The latest issue of Music & Copyright is now available for subscribers to download. Here are some of the highlights.
Spotify agrees to settle US copyright-infringement claims
Spotify is settling a legal claim made by a group of authors that accused the streaming service of reproducing and distributing sound recordings without the necessary license. At the end of 2015, the artist David Lowery filed a class-action copyright lawsuit at the Central District Court of California, claiming $150m in damages because the service had failed to identify or locate the owners of certain compositions for payment that it has distributed, and had not issued a notice of intent to employ a compulsory license. This was followed a month or so later by a second lawsuit filed at the same court by artist Melissa Ferrick claiming the same copyright infringements but with a damages claim of $200m. The settlement will see Spotify create a fund to compensate class members for the service’s past streaming and hosting of tracks. Spotify will also assist class members to determine which of their music works have been streamed by the service and compensate the authors for any ongoing use.
Digital takes the domestic lead for Swedish authors and publishers
Swedish authors’ society STIM has reported record financials, with total collections and distributions to its members topping the previous year’s high. Collections from online and new media services were again the standout revenue source. Although the growth rate has slowed, digital is now the biggest source of domestic royalty receipts for Swedish authors and publishers. The previous leader was broadcasting, and a slight overall slip in collections from radio aided digital’s rise to the top spot. Collections from overseas remained the biggest income source for STIM’s author and publisher members despite last year’s slight dip in foreign earnings. Royalties from festivals and live music concerts reversed two consecutive years of decline and grew sharply. Collections from hotels also registered notable growth, along with music in the workplace.

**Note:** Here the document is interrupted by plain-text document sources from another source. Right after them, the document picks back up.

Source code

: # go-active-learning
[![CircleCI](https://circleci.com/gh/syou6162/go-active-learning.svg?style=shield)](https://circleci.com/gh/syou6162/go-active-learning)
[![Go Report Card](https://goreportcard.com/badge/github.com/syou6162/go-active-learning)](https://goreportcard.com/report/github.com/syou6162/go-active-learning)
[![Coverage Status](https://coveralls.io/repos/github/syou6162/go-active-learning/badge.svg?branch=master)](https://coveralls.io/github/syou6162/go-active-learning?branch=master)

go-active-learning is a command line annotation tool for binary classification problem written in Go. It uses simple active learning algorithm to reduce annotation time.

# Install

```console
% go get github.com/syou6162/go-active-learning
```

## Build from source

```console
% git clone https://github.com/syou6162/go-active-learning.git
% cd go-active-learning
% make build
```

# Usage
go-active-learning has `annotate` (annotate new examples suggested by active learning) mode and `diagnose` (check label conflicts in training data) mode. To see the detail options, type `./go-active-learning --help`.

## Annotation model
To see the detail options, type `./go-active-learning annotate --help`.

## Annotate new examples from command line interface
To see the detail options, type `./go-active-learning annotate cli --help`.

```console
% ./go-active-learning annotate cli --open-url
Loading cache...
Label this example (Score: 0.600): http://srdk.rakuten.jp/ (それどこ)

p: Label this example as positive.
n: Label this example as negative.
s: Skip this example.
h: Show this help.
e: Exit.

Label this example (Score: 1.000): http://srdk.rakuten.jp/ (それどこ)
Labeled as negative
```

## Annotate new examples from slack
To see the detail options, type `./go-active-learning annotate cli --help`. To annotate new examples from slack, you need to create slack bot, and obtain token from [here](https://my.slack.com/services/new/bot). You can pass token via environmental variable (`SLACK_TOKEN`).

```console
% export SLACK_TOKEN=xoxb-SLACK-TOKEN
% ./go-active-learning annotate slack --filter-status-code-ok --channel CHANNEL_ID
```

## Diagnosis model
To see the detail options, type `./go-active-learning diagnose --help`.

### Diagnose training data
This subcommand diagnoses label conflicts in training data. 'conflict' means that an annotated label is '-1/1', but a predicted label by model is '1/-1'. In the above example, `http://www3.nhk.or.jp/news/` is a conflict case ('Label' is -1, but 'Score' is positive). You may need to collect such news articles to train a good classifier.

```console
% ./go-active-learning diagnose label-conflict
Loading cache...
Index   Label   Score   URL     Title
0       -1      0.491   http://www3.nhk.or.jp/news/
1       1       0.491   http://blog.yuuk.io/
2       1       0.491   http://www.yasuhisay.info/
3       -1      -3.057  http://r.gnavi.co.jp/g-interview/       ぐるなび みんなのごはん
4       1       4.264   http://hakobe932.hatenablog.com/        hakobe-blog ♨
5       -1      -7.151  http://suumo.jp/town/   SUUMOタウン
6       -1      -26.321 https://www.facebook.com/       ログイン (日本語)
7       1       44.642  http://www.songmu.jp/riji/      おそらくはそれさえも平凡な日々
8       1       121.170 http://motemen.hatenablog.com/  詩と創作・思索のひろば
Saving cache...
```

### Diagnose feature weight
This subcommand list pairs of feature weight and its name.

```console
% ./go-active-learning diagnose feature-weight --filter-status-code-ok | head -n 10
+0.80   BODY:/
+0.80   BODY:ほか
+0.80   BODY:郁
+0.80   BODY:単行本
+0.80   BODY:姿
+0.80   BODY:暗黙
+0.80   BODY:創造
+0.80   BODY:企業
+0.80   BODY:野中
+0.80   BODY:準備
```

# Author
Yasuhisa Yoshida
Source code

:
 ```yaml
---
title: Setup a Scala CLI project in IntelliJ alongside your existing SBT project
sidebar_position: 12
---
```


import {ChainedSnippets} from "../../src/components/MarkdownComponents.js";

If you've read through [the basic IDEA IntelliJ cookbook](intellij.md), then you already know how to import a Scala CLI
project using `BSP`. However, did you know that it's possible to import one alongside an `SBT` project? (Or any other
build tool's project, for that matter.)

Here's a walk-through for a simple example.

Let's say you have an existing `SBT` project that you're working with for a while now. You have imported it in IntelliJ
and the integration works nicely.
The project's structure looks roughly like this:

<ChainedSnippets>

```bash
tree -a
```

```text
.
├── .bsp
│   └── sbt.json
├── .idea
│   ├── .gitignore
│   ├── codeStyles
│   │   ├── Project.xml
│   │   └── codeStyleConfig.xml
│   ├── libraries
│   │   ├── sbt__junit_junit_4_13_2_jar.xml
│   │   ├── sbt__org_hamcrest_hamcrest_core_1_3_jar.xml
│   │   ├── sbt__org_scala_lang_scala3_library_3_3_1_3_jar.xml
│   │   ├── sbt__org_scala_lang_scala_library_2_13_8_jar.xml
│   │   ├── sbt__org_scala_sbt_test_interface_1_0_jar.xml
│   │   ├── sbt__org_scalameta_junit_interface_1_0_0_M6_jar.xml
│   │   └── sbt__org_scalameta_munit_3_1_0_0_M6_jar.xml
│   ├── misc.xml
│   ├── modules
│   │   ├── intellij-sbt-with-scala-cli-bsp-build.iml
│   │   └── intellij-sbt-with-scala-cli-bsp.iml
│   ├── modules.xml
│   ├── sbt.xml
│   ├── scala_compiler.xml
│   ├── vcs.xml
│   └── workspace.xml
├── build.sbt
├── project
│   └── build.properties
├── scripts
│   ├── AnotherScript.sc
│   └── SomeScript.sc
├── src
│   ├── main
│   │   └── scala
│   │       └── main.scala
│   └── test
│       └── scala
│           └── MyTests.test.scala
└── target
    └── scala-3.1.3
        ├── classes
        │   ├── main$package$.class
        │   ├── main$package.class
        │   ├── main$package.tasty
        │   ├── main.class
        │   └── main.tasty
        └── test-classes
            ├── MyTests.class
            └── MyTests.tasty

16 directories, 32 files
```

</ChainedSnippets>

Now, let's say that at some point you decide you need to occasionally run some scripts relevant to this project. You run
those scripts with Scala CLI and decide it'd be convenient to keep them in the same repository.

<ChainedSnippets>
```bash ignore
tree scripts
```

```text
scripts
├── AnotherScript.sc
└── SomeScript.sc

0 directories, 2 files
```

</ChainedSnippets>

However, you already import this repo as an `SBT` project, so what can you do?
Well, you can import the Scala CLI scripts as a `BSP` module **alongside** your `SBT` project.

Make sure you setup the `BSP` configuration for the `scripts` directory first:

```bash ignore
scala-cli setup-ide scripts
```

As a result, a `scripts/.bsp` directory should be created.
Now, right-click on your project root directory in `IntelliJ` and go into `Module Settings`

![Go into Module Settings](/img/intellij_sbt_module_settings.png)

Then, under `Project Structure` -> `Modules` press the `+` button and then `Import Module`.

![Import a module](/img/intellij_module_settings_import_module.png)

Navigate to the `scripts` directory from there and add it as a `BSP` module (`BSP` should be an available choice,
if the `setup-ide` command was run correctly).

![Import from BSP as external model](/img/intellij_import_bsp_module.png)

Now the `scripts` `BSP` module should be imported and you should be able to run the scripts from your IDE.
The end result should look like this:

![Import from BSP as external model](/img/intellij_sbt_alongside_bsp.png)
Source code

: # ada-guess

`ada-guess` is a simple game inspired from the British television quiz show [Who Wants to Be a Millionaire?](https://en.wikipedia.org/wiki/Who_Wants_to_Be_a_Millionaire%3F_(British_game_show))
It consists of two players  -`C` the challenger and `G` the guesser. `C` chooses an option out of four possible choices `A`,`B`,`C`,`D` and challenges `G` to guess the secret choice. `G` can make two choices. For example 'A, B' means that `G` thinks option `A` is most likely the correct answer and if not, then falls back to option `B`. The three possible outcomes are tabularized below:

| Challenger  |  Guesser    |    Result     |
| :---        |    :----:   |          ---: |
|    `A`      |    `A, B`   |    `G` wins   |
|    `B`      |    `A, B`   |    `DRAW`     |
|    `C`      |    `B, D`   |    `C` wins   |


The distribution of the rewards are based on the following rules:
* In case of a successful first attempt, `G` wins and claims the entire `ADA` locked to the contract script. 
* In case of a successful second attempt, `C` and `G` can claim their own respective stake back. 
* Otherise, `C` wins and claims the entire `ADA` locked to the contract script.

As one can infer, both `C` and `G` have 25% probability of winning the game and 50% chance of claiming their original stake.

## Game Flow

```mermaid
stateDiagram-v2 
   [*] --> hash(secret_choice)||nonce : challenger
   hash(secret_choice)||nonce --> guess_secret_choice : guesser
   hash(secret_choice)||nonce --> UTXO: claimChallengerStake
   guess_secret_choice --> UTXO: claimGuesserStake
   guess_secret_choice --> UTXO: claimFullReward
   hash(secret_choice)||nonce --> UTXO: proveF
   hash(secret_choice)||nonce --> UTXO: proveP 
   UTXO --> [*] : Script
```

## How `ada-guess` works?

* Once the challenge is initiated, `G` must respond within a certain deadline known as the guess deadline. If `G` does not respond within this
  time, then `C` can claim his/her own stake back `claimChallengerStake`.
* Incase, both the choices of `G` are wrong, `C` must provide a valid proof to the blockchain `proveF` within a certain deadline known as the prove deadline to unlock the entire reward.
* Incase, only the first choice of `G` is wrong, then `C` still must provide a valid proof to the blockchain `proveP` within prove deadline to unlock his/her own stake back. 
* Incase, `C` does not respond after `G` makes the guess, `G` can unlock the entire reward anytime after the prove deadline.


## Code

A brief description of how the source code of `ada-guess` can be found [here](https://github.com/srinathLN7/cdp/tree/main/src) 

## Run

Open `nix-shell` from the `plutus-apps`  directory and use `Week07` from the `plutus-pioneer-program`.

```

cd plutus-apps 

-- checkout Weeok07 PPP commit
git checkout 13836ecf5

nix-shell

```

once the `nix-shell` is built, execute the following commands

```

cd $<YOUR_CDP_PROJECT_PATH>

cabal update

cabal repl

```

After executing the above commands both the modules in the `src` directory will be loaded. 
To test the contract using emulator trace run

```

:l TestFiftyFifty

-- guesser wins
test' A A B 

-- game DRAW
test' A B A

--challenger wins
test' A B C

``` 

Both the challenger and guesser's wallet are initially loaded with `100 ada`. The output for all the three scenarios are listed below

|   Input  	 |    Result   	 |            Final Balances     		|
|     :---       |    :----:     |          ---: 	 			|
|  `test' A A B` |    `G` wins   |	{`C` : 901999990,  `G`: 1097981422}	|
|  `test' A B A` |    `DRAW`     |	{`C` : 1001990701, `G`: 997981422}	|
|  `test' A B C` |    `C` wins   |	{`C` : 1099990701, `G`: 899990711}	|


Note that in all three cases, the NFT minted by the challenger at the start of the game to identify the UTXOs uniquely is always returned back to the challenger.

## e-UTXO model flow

Brands look to place music at the center of the evolving marketing mix
Brands have been quick to associate themselves with music-oriented social media networks as part of a push to communicate with young audiences. Video social networking platform Musical.ly has emerged as a favorite for a number of brands looking to market their product to younger demographics. Brands are also looking to create retail ambiences based on more tailored playlists. However, there are risks involved in leaning heavily on influencer marketing associated with social platforms. Also, despite the increased brand-associated marketing engagement, music companies and brands need to work harder on using music to get closer, and to provide something more engaging and useful than a mere lifestyle soundtrack.
Indonesia country report
In addition to the usual set of music industry statistics and news briefs, the latest issue of Music & Copyright includes a detailed Indonesia music industry report. For many years, Indonesia has been considered a music market in the midst of development but one that offers great potential. The marketplace for creative content has suffered over the years from widespread piracy, with unauthorized CD albums on sale for a fraction of the price of legitimate copies. More recently, digital piracy has grown in line with internet access. Indonesia is no different than several other Asian territories in that unlicensed content is widely available. But, unlike most other countries in the region, it has made notable progress with regards to protection of intellectual property rights.